What places do you visit on the tour ?

Ciudad de las Artes y las Ciencias

Fifteen sites in which social benefits and public rights have been lost to make way for constructions or events which have brought great profits for private companies and individuals. We visit the City of Arts and Sciences, which in order to become the biggest tourist attraction in Valencia needed an investment of 1.3 billion euros, with the inevitable debt that follows. And worse, with unexplained and absurd cost overruns. The international prestige of Calatrava, was used by the governing Partido Popular, to exaggerate the benefits of this well-known architects company, (over-budget costs of more than 50 million euros).

The same happened with the Pope’s visit, which ran up costs of 100 million euros.. The Audiencia Nacional (Spanish Supreme Court) is investigating the fraudulent allocation of contracts for TV coverage.

Then we visist the seaside area of Nazaret, affected by the Formula 1 circuit, which cuts off the local inhabitants and makes them suffer the noise of a Grand Prix every year.The profit only benefits the millionaire Ecclestone.

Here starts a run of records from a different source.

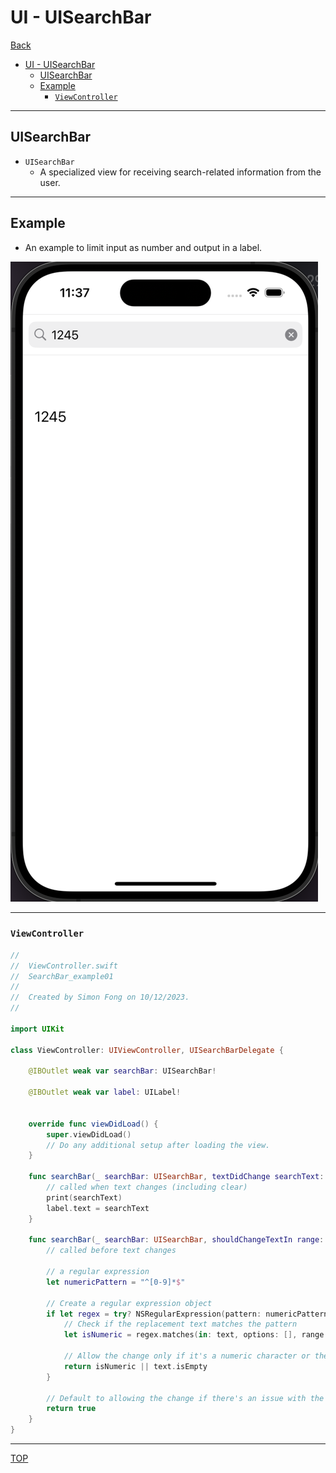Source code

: # UI - UISearchBar

[Back](../index.md)

- [UI - UISearchBar](#ui---uisearchbar)
  - [UISearchBar](#uisearchbar)
  - [Example](#example)
    - [`ViewController`](#viewcontroller)

---

## UISearchBar

- `UISearchBar`
  - A specialized view for receiving search-related information from the user.

---

## Example

- An example to limit input as number and output in a label.

![searchBar_example](./pic/searchBar_example.png)

---

### `ViewController`

```swift
//
//  ViewController.swift
//  SearchBar_example01
//
//  Created by Simon Fong on 10/12/2023.
//

import UIKit

class ViewController: UIViewController, UISearchBarDelegate {

    @IBOutlet weak var searchBar: UISearchBar!

    @IBOutlet weak var label: UILabel!


    override func viewDidLoad() {
        super.viewDidLoad()
        // Do any additional setup after loading the view.
    }

    func searchBar(_ searchBar: UISearchBar, textDidChange searchText: String){
        // called when text changes (including clear)
        print(searchText)
        label.text = searchText
    }

    func searchBar(_ searchBar: UISearchBar, shouldChangeTextIn range: NSRange, replacementText text: String) -> Bool{
        // called before text changes

        // a regular expression
        let numericPattern = "^[0-9]*$"

        // Create a regular expression object
        if let regex = try? NSRegularExpression(pattern: numericPattern, options: .caseInsensitive) {
            // Check if the replacement text matches the pattern
            let isNumeric = regex.matches(in: text, options: [], range: NSRange(location: 0, length: text.utf16.count)).count > 0

            // Allow the change only if it's a numeric character or the text is empty (backspace)
            return isNumeric || text.isEmpty
        }

        // Default to allowing the change if there's an issue with the regular expression
        return true
    }
}

```

---

[TOP](#ui---uisearchbar)
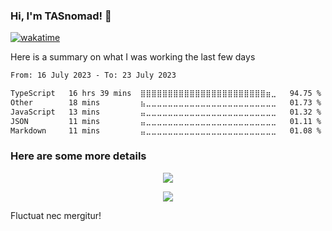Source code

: ### Hi, I'm TASnomad! 👋

[![wakatime](https://wakatime.com/badge/user/82e597ff-c0a7-4114-bfdd-e029a18875ac.svg)](https://wakatime.com/@82e597ff-c0a7-4114-bfdd-e029a18875ac)

Here is a summary on what I was working the last few days
<!--START_SECTION:waka-->

```txt
From: 16 July 2023 - To: 23 July 2023

TypeScript   16 hrs 39 mins  ⣿⣿⣿⣿⣿⣿⣿⣿⣿⣿⣿⣿⣿⣿⣿⣿⣿⣿⣿⣿⣿⣿⣿⣶⣀   94.75 %
Other        18 mins         ⣦⣀⣀⣀⣀⣀⣀⣀⣀⣀⣀⣀⣀⣀⣀⣀⣀⣀⣀⣀⣀⣀⣀⣀⣀   01.73 %
JavaScript   13 mins         ⣤⣀⣀⣀⣀⣀⣀⣀⣀⣀⣀⣀⣀⣀⣀⣀⣀⣀⣀⣀⣀⣀⣀⣀⣀   01.32 %
JSON         11 mins         ⣤⣀⣀⣀⣀⣀⣀⣀⣀⣀⣀⣀⣀⣀⣀⣀⣀⣀⣀⣀⣀⣀⣀⣀⣀   01.11 %
Markdown     11 mins         ⣤⣀⣀⣀⣀⣀⣀⣀⣀⣀⣀⣀⣀⣀⣀⣀⣀⣀⣀⣀⣀⣀⣀⣀⣀   01.08 %
```

<!--END_SECTION:waka-->

### Here are some more details
<p align="center">
  <a href="https://github.com/TASnomad">
    <img align="center" src="https://github-readme-stats.vercel.app/api?username=TASnomad&show_icons=true&theme=nord&count_private=true&include_all_commits=true" />
  </a>
</p>

<p align="center">
  <a href="https://github.com/TASnomad">
    <img align="center" src="https://github-readme-stats.vercel.app/api/top-langs/?username=TASnomad&layout=compact&theme=nord&langs_count=10" />
  </a>
</p>

Fluctuat nec mergitur!
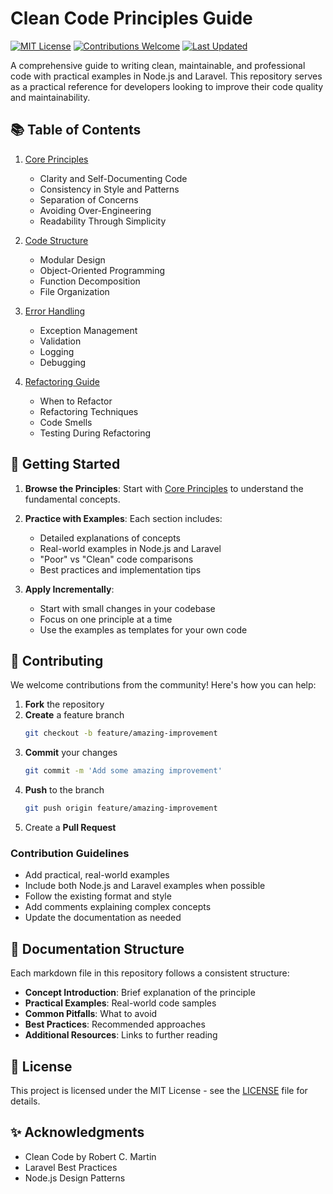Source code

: # Clean Code Principles Guide

[![MIT License](https://img.shields.io/badge/License-MIT-green.svg)](https://choosealicense.com/licenses/mit/)
[![Contributions Welcome](https://img.shields.io/badge/contributions-welcome-brightgreen.svg?style=flat)](CONTRIBUTING.md)
[![Last Updated](https://img.shields.io/badge/Last%20Updated-December%202024-blue.svg)](https://github.com/yourusername/cleancode)

A comprehensive guide to writing clean, maintainable, and professional code with practical examples in Node.js and Laravel. This repository serves as a practical reference for developers looking to improve their code quality and maintainability.

## 📚 Table of Contents

1. [Core Principles](1_principles.md)
   - Clarity and Self-Documenting Code
   - Consistency in Style and Patterns
   - Separation of Concerns
   - Avoiding Over-Engineering
   - Readability Through Simplicity

2. [Code Structure](2_structure.md)
   - Modular Design
   - Object-Oriented Programming
   - Function Decomposition
   - File Organization

3. [Error Handling](3_errors.md)
   - Exception Management
   - Validation
   - Logging
   - Debugging

4. [Refactoring Guide](4_refactor.md)
   - When to Refactor
   - Refactoring Techniques
   - Code Smells
   - Testing During Refactoring

## 🚀 Getting Started

1. **Browse the Principles**: Start with [Core Principles](1_principles.md) to understand the fundamental concepts.
2. **Practice with Examples**: Each section includes:
   - Detailed explanations of concepts
   - Real-world examples in Node.js and Laravel
   - "Poor" vs "Clean" code comparisons
   - Best practices and implementation tips

3. **Apply Incrementally**: 
   - Start with small changes in your codebase
   - Focus on one principle at a time
   - Use the examples as templates for your own code

## 🤝 Contributing

We welcome contributions from the community! Here's how you can help:

1. **Fork** the repository
2. **Create** a feature branch
   ```bash
   git checkout -b feature/amazing-improvement
   ```
3. **Commit** your changes
   ```bash
   git commit -m 'Add some amazing improvement'
   ```
4. **Push** to the branch
   ```bash
   git push origin feature/amazing-improvement
   ```
5. Create a **Pull Request**

### Contribution Guidelines

- Add practical, real-world examples
- Include both Node.js and Laravel examples when possible
- Follow the existing format and style
- Add comments explaining complex concepts
- Update the documentation as needed

## 📖 Documentation Structure

Each markdown file in this repository follows a consistent structure:

- **Concept Introduction**: Brief explanation of the principle
- **Practical Examples**: Real-world code samples
- **Common Pitfalls**: What to avoid
- **Best Practices**: Recommended approaches
- **Additional Resources**: Links to further reading

## 📄 License

This project is licensed under the MIT License - see the [LICENSE](LICENSE) file for details.

## ✨ Acknowledgments

- Clean Code by Robert C. Martin
- Laravel Best Practices
- Node.js Design Patterns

And the Town Hall took on the cost of adapting the port buildings to accommodate the route of the circuit.

Turning to education, now that there are 1200 pre-fabricated classrooms in use, we visit a college where all the classrooms are prefabs, in contrast to the expensive houses in the area around it.

In terms of big events, we have a look at the results of the America’s Cup, which at that time required the modification of a large part ofthe waterfront, and brought an increase in property speculation to the area.

The we go to Las Arenas, a public baths which was popular for almost a century, which the Town Hall auctioned , and now privatized, has been turned into a 5 star hotel with restricted access.

Cabanyal neighbourhood

At the symbolic level, we go to the Cabanyal area, which for 15 years protested against the demolition ordered by the Town Council. Their local dish is Chorizos al infierno, because of its double meaning: chorizo = corrupt.

We also go to the Emarsa purification plant, another public entity implicated in a corruption trial. There we take photographs with masks on, because of the smell of underground political decay.

Afterwards we visit an area of market gardens, cleared to expand the port. Today it is just a huge empty space with no houses, and no gardens, and the building work has been halted.

How do your visitors respond ?

Very positively, with a group of up to 50 people from different classes, ages and backgrounds, who hope to recover the city with a different model of sustainable growth. On the first visit there was a woman of 82 who had lived through both the Republican and Franco-ist periods of Valencia, and regrets the decadence of the city despite its great urban expansion.

Have you taken any risks in organizing these visits ?

On the first one we were accompanied by the Police and the Civil Guard, on instructions from the central goverment. We were involved in citizen journalism and alternative tourism. We weren’t disturbing public order in any way. However we were escorted all the time. They said that were going to stay in case we needed anything. It seems that freedom of expression and freedom to demostrate is changing in Spain. We were only exercising our right to inform.

Referring to waste, the mayor of Valencia, Rita Barberá said a few weeks ago: “At the most we were too ambitious, but we never caused any waste in the Community”. What do you think ?

I think that along with the desire to make a great city a lot of business has been handed to their friends. Now the Comunidad Valenciana is thinking about building a Ferrari theme park. We haven’t finished paying the enormous public debt and already they are thinking of another big piece of business. There are many vested interests in play, and the waters are muddied.

Whay have the people not spoken against corruption in the elections, instead of voting the PP in again ?

There is a lack of political awareness, of information and historical clarity. We have the example of the Canal Nou, the local Valencian TV channel, which hides certain information: what isn’t convenient for the public to know, doesn’t exist, is not exposed and not explained. To that has to be added the lack of political analysis, people don’t get involved. They feel that it is someone else who is losing out.

But now people are beginning to feel that the cuts and the unemployment are coming home to them.

What is the main purpose of your tours ?

For people understand what is happening. The response is for the public to make. People have to see that there are people who are responsible for these decisions. We want the tour to have both an entertaining and an educational character, it should be a new way of looking.

Would you describe everything that has happened as robbery from the public ?

I wouldn’t call it that. It seems to me that the public are also complicit to the extent that they elected the same councillors for so many years. There is corruption, interests are created, and in the end the legitimate vote becomes weakened.